### [ASSIGNMENT]
Each entry is to be given again precisely, and no picture may be carried over.

|---|

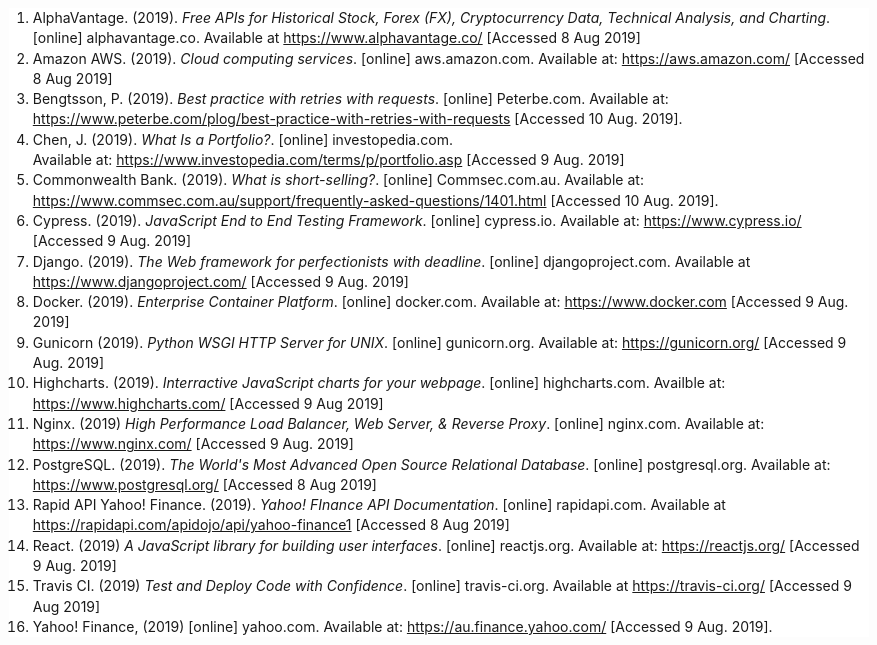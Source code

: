 1. AlphaVantage. (2019). *Free APIs for Historical Stock, Forex (FX), Cryptocurrency Data, Technical Analysis, and Charting*. [online] alphavantage.co. Available at https://www.alphavantage.co/ [Accessed 8 Aug 2019]
2. Amazon AWS. (2019). *Cloud computing services*. [online] aws.amazon.com. Available at: https://aws.amazon.com/ [Accessed 8 Aug 2019]
3. Bengtsson, P. (2019). *Best practice with retries with requests*. [online] Peterbe.com. Available at: https://www.peterbe.com/plog/best-practice-with-retries-with-requests [Accessed 10 Aug. 2019].
4. Chen, J. (2019). *What Is a Portfolio?*. [online] investopedia.com.  
    Available at: https://www.investopedia.com/terms/p/portfolio.asp [Accessed 9 Aug. 2019]
5. Commonwealth Bank. (2019). *What is short-selling?*. [online] Commsec.com.au. Available at: https://www.commsec.com.au/support/frequently-asked-questions/1401.html [Accessed 10 Aug. 2019].
6. Cypress. (2019). *JavaScript End to End Testing Framework*. [online] cypress.io. Available at: https://www.cypress.io/ [Accessed 9 Aug. 2019]
7. Django. (2019). *The Web framework for perfectionists with deadline*. [online] djangoproject.com. Available at https://www.djangoproject.com/ [Accessed 9 Aug. 2019]
8. Docker. (2019). *Enterprise Container Platform*. [online] docker.com. Available at: https://www.docker.com [Accessed 9 Aug. 2019]
9. Gunicorn (2019). *Python WSGI HTTP Server for UNIX*. [online] gunicorn.org. Available at: https://gunicorn.org/ [Accessed 9 Aug. 2019]
10. Highcharts. (2019). *Interractive JavaScript charts for your webpage*. [online] highcharts.com. Availble at: https://www.highcharts.com/ [Accessed 9 Aug 2019]
11. Nginx. (2019) *High Performance Load Balancer, Web Server, & Reverse Proxy*. [online] nginx.com. Available at: https://www.nginx.com/ [Accessed 9 Aug. 2019]
12. PostgreSQL. (2019). *The World's Most Advanced Open Source Relational Database*. [online] postgresql.org. Available at: https://www.postgresql.org/ [Accessed 8 Aug 2019]
13. Rapid API Yahoo! Finance. (2019). *Yahoo! FInance API Documentation*. [online] rapidapi.com. Available at https://rapidapi.com/apidojo/api/yahoo-finance1 [Accessed 8 Aug 2019]
14. React. (2019) *A JavaScript library for building user interfaces*. [online] reactjs.org. Available at: https://reactjs.org/ [Accessed 9 Aug. 2019]
15. Travis CI. (2019) *Test and Deploy Code with Confidence*. [online] travis-ci.org. Available at https://travis-ci.org/ [Accessed 9 Aug 2019]
16. Yahoo! Finance, (2019) [online] yahoo.com. Available at: https://au.finance.yahoo.com/ [Accessed 9 Aug. 2019].


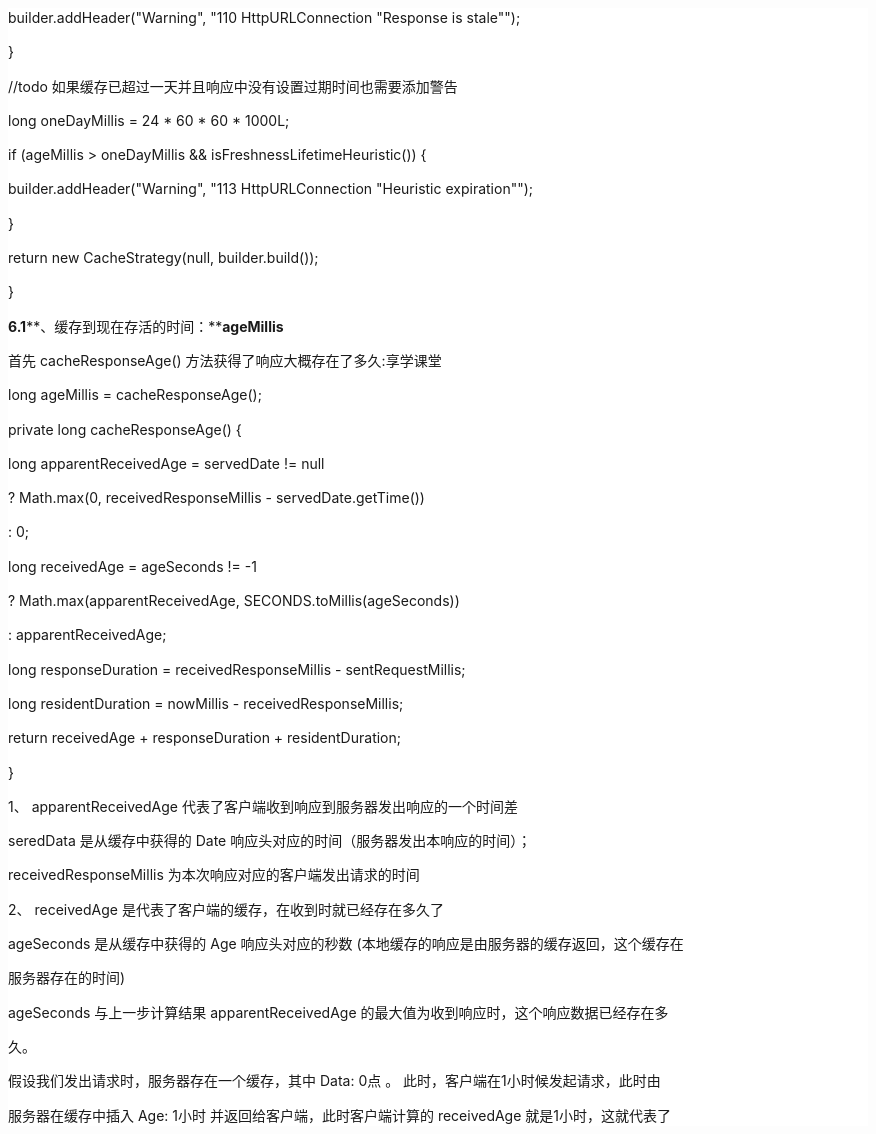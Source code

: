builder.addHeader("Warning", "110 HttpURLConnection \"Response is stale\""); 

}

//todo 如果缓存已超过一天并且响应中没有设置过期时间也需要添加警告 

long oneDayMillis = 24 * 60 * 60 * 1000L; 

if (ageMillis > oneDayMillis && isFreshnessLifetimeHeuristic()) { 

builder.addHeader("Warning", "113 HttpURLConnection \"Heuristic expiration\""); 

}

return new CacheStrategy(null, builder.build()); 

}

**6.1****、缓存到现在存活的时间：****ageMillis**

首先 cacheResponseAge() 方法获得了响应大概存在了多久:享学课堂

long ageMillis = cacheResponseAge(); 

private long cacheResponseAge() { 

long apparentReceivedAge = servedDate != null 

? Math.max(0, receivedResponseMillis - servedDate.getTime()) 

: 0; 

long receivedAge = ageSeconds != -1 

? Math.max(apparentReceivedAge, SECONDS.toMillis(ageSeconds)) 

: apparentReceivedAge; 

long responseDuration = receivedResponseMillis - sentRequestMillis; 

long residentDuration = nowMillis - receivedResponseMillis; 

return receivedAge + responseDuration + residentDuration; 

} 

1、 apparentReceivedAge 代表了客户端收到响应到服务器发出响应的一个时间差

seredData 是从缓存中获得的 Date 响应头对应的时间（服务器发出本响应的时间）；

receivedResponseMillis 为本次响应对应的客户端发出请求的时间

2、 receivedAge 是代表了客户端的缓存，在收到时就已经存在多久了

ageSeconds 是从缓存中获得的 Age 响应头对应的秒数 (本地缓存的响应是由服务器的缓存返回，这个缓存在

服务器存在的时间) 

ageSeconds 与上一步计算结果 apparentReceivedAge 的最大值为收到响应时，这个响应数据已经存在多

久。

假设我们发出请求时，服务器存在一个缓存，其中 Data: 0点 。 此时，客户端在1小时候发起请求，此时由

服务器在缓存中插入 Age: 1小时 并返回给客户端，此时客户端计算的 receivedAge 就是1小时，这就代表了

|---|

### [ANSWER BOX]
Source code

: 1. AlphaVantage. (2019). *Free APIs for Historical Stock, Forex (FX), Cryptocurrency Data, Technical Analysis, and Charting*. [online] alphavantage.co. Available at https://www.alphavantage.co/ [Accessed 8 Aug 2019]
2. Amazon AWS. (2019). *Cloud computing services*. [online] aws.amazon.com. Available at: https://aws.amazon.com/ [Accessed 8 Aug 2019]
3. Bengtsson, P. (2019). *Best practice with retries with requests*. [online] Peterbe.com. Available at: https://www.peterbe.com/plog/best-practice-with-retries-with-requests [Accessed 10 Aug. 2019].
4. Chen, J. (2019). *What Is a Portfolio?*. [online] investopedia.com.  
    Available at: https://www.investopedia.com/terms/p/portfolio.asp [Accessed 9 Aug. 2019]
5. Commonwealth Bank. (2019). *What is short-selling?*. [online] Commsec.com.au. Available at: https://www.commsec.com.au/support/frequently-asked-questions/1401.html [Accessed 10 Aug. 2019].
6. Cypress. (2019). *JavaScript End to End Testing Framework*. [online] cypress.io. Available at: https://www.cypress.io/ [Accessed 9 Aug. 2019]
7. Django. (2019). *The Web framework for perfectionists with deadline*. [online] djangoproject.com. Available at https://www.djangoproject.com/ [Accessed 9 Aug. 2019]
8. Docker. (2019). *Enterprise Container Platform*. [online] docker.com. Available at: https://www.docker.com [Accessed 9 Aug. 2019]
9. Gunicorn (2019). *Python WSGI HTTP Server for UNIX*. [online] gunicorn.org. Available at: https://gunicorn.org/ [Accessed 9 Aug. 2019]
10. Highcharts. (2019). *Interractive JavaScript charts for your webpage*. [online] highcharts.com. Availble at: https://www.highcharts.com/ [Accessed 9 Aug 2019]
11. Nginx. (2019) *High Performance Load Balancer, Web Server, & Reverse Proxy*. [online] nginx.com. Available at: https://www.nginx.com/ [Accessed 9 Aug. 2019]
12. PostgreSQL. (2019). *The World's Most Advanced Open Source Relational Database*. [online] postgresql.org. Available at: https://www.postgresql.org/ [Accessed 8 Aug 2019]
13. Rapid API Yahoo! Finance. (2019). *Yahoo! FInance API Documentation*. [online] rapidapi.com. Available at https://rapidapi.com/apidojo/api/yahoo-finance1 [Accessed 8 Aug 2019]
14. React. (2019) *A JavaScript library for building user interfaces*. [online] reactjs.org. Available at: https://reactjs.org/ [Accessed 9 Aug. 2019]
15. Travis CI. (2019) *Test and Deploy Code with Confidence*. [online] travis-ci.org. Available at https://travis-ci.org/ [Accessed 9 Aug 2019]
16. Yahoo! Finance, (2019) [online] yahoo.com. Available at: https://au.finance.yahoo.com/ [Accessed 9 Aug. 2019].


Source code

:builder.addHeader("Warning", "110 HttpURLConnection \"Response is stale\""); 

}

//todo 如果缓存已超过一天并且响应中没有设置过期时间也需要添加警告 

long oneDayMillis = 24 * 60 * 60 * 1000L; 

if (ageMillis > oneDayMillis && isFreshnessLifetimeHeuristic()) { 

builder.addHeader("Warning", "113 HttpURLConnection \"Heuristic expiration\""); 

}

return new CacheStrategy(null, builder.build()); 

}

**6.1****、缓存到现在存活的时间：****ageMillis**

首先 cacheResponseAge() 方法获得了响应大概存在了多久:享学课堂

long ageMillis = cacheResponseAge(); 

private long cacheResponseAge() { 

long apparentReceivedAge = servedDate != null 

? Math.max(0, receivedResponseMillis - servedDate.getTime()) 

: 0; 

long receivedAge = ageSeconds != -1 

? Math.max(apparentReceivedAge, SECONDS.toMillis(ageSeconds)) 

: apparentReceivedAge; 

long responseDuration = receivedResponseMillis - sentRequestMillis; 

long residentDuration = nowMillis - receivedResponseMillis; 

return receivedAge + responseDuration + residentDuration; 

} 

1、 apparentReceivedAge 代表了客户端收到响应到服务器发出响应的一个时间差

seredData 是从缓存中获得的 Date 响应头对应的时间（服务器发出本响应的时间）；

receivedResponseMillis 为本次响应对应的客户端发出请求的时间

2、 receivedAge 是代表了客户端的缓存，在收到时就已经存在多久了

ageSeconds 是从缓存中获得的 Age 响应头对应的秒数 (本地缓存的响应是由服务器的缓存返回，这个缓存在

服务器存在的时间) 

ageSeconds 与上一步计算结果 apparentReceivedAge 的最大值为收到响应时，这个响应数据已经存在多

久。

假设我们发出请求时，服务器存在一个缓存，其中 Data: 0点 。 此时，客户端在1小时候发起请求，此时由

服务器在缓存中插入 Age: 1小时 并返回给客户端，此时客户端计算的 receivedAge 就是1小时，这就代表了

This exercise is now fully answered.